I am not alone in modeling my teaching technique after Ted’s.

Ted was humble and giving. You got the sense from him that he understood that the world existed long before him and would continue long after him, that he was just one word in the middle of a lyrical sentence in an ever-evolving essay entitled: “Working Toward the Kingdom of God.” And as his students, we were to do our part in that composition.

Ted’s funeral was held four days after his 84th birthday. While in Santa Clara for the ceremony, my husband and I were returning to the hotel, crossing the new pavers on Abby Sobrato Mall toward the El Camino. The fountain flowed. White carts hummed past. Students sauntered in flip-flops. A group of people asked if we’d take their picture.

“Grandma wants to see if this place is good enough for her grandson,” a woman said. She handed me her cell phone. Before us, three generations lined themselves up at the fountain.

“Did you go here?” the father asked.

I told them that I had—as had our daughter, my brother, my sister, my sister’s husband, and their son, who’d graduated last year.

“So now you’re visiting?”

“From Minnesota.”

“How does a person from Minnesota come all the way out here for school?”

I didn’t know whether to laugh or cry.

“We’re here for a funeral of a former professor,” I said. “A Jesuit.”

“Oh, no.”

“It’s okay,” I said.

“That speaks well for the school that so many years later you’ve come all this way for the funeral.”

This place will kill you, I wanted to say.
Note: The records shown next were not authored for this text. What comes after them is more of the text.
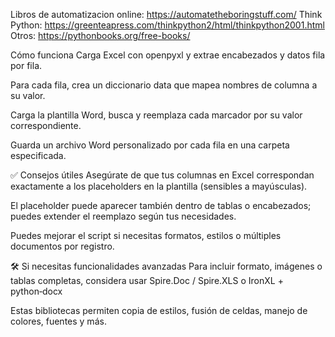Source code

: Libros de automatizacion online: https://automatetheboringstuff.com/
Think Python: https://greenteapress.com/thinkpython2/html/thinkpython2001.html
Otros: https://pythonbooks.org/free-books/

Cómo funciona
Carga Excel con openpyxl y extrae encabezados y datos fila por fila.

Para cada fila, crea un diccionario data que mapea nombres de columna a su valor.

Carga la plantilla Word, busca y reemplaza cada marcador <ColumnName> por su valor correspondiente.

Guarda un archivo Word personalizado por cada fila en una carpeta especificada.

✅ Consejos útiles
Asegúrate de que tus columnas en Excel correspondan exactamente a los placeholders en la plantilla (sensibles a mayúsculas).

El placeholder puede aparecer también dentro de tablas o encabezados; puedes extender el reemplazo según tus necesidades.

Puedes mejorar el script si necesitas formatos, estilos o múltiples documentos por registro.

🛠️ Si necesitas funcionalidades avanzadas
Para incluir formato, imágenes o tablas completas, considera usar Spire.Doc / Spire.XLS o IronXL + python‑docx 

Estas bibliotecas permiten copia de estilos, fusión de celdas, manejo de colores, fuentes y más.

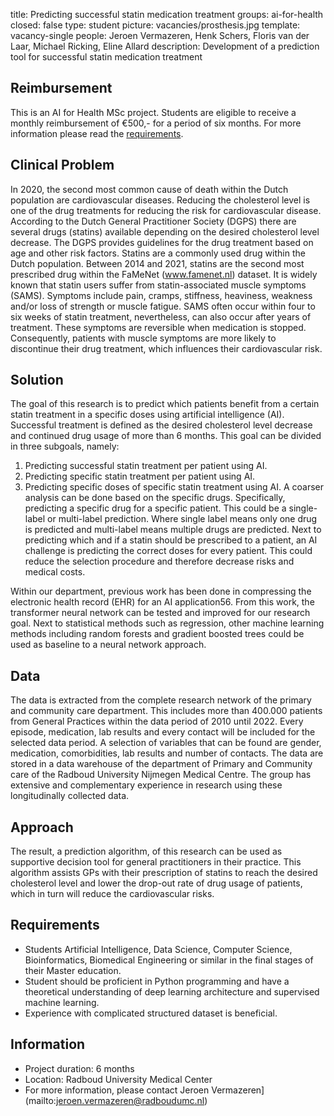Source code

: title: Predicting successful statin medication treatment 
groups: ai-for-health
closed: false
type: student
picture: vacancies/prosthesis.jpg
template: vacancy-single
people: Jeroen Vermazeren, Henk Schers, Floris van der Laar, Michael Ricking, Eline Allard
description: Development of a prediction tool for successful statin medication treatment 

## Reimbursement
This is an AI for Health MSc project. Students are eligible to receive a monthly reimbursement of €500,- for a period of six months. For more information please read the [requirements](https://www.ai-for-health.nl/requirements).

## Clinical Problem
In 2020, the second most common cause of death within the Dutch population are cardiovascular
diseases. Reducing the cholesterol level is one of the drug treatments for reducing the risk for
cardiovascular disease. According to the Dutch General Practitioner Society (DGPS) there are several
drugs (statins) available depending on the desired cholesterol level decrease. The DGPS provides
guidelines for the drug treatment based on age and other risk factors.
 Statins are a commonly used drug within the Dutch population. Between 2014 and 2021, statins are
the second most prescribed drug within the FaMeNet (www.famenet.nl) dataset. It is widely known
that statin users suffer from statin-associated muscle symptoms (SAMS). Symptoms include pain,
cramps, stiffness, heaviness, weakness and/or loss of strength or muscle fatigue. SAMS often occur
within four to six weeks of statin treatment, nevertheless, can also occur after years of treatment.
These symptoms are reversible when medication is stopped. Consequently, patients with muscle
symptoms are more likely to discontinue their drug treatment, which influences their cardiovascular
risk. 

## Solution
The goal of this research is to predict which patients benefit from a certain statin treatment in a
specific doses using artificial intelligence (AI). Successful treatment is defined as the desired cholesterol
level decrease and continued drug usage of more than 6 months. This goal can be divided in three
subgoals, namely:
1. Predicting successful statin treatment per patient using AI.
2. Predicting specific statin treatment per patient using AI.
3. Predicting specific doses of specific statin treatment using AI.
A coarser analysis can be done based on the specific drugs. Specifically, predicting a specific drug for a
specific patient. This could be a single-label or multi-label prediction. Where single label means only
one drug is predicted and multi-label means multiple drugs are predicted.
 Next to predicting which and if a statin should be prescribed to a patient, an AI challenge is
predicting the correct doses for every patient. This could reduce the selection procedure and therefore
decrease risks and medical costs.

 Within our department, previous work has been done in compressing the electronic health record
(EHR) for an AI application56. From this work, the transformer neural network can be tested and
improved for our research goal. Next to statistical methods such as regression, other machine learning
methods including random forests and gradient boosted trees could be used as baseline to a neural
network approach.


## Data
The data is extracted from the complete research network of the primary and community care
department. This includes more than 400.000 patients from General Practices within the data period of
2010 until 2022. Every episode, medication, lab results and every contact will be included for the
selected data period. A selection of variables that can be found are gender, medication, comorbidities,
lab results and number of contacts.
The data are stored in a data warehouse of the department of Primary and Community care of the
Radboud University Nijmegen Medical Centre. The group has extensive and complementary experience
in research using these longitudinally collected data. 

## Approach
The result, a prediction algorithm, of this research can be used as supportive decision tool for general
practitioners in their practice. This algorithm assists GPs with their prescription of statins to reach the
desired cholesterol level and lower the drop-out rate of drug usage of patients, which in turn will
reduce the cardiovascular risks.

## Requirements
- Students Artificial Intelligence, Data Science, Computer Science, Bioinformatics, Biomedical Engineering or similar in the final stages of their Master education.
- Student should be proficient in Python programming and have a theoretical understanding of deep learning architecture and supervised machine learning.
- Experience with complicated structured dataset is beneficial.

## Information
- Project duration: 6 months
- Location: Radboud University Medical Center
- For more information, please contact Jeroen Vermazeren](mailto:jeroen.vermazeren@radboudumc.nl)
You will love them, and then they will die.

“You’ll love it here,” I managed.

The Jesuits were so kind while Ted’s family and friends milled about that weekend in a fog. They were there but not there, hanging back like God’s EMTs. Giving rather than receiving. Ted would have loved them for that.

In our last conversation, Ted said to me, “I’m ready to do whatever God asks of me.”

I feel these days like David in John Updike’s story “Pigeon Feathers.” Teetering on an existential abyss, David is desperate for a definitive answer about the afterlife. “I want it to be something,” he rails to his mother, angered at his pastor’s fumbled attempts to define heaven. “I thought he’d tell me what it was. I thought that was his job.”

Teachers don’t tell us all we need to know because it’s not all intellectually knowable. That’s why we have priests and parables and poets; that’s why we have imagery, metaphor, and ritual; that’s why God gives us imaginations and memories—and exemplars.

And it’s why we feel love.

I will not forget Ted’s hands: stabbing the air to make a point in class, gathering as if to tease an idea from our muddled minds, holding the blessed sacrament during the consecration, blessing my father’s head as my father shrunk from Parkinson’s.

And I will always hear his voice. Even when you thought he wasn’t listening, even when he was cranky or tired, Ted’s radar for people in need was keen. And in those moments, he’d stop and a single sentence would shine forth: instructive, tender, true—like a light.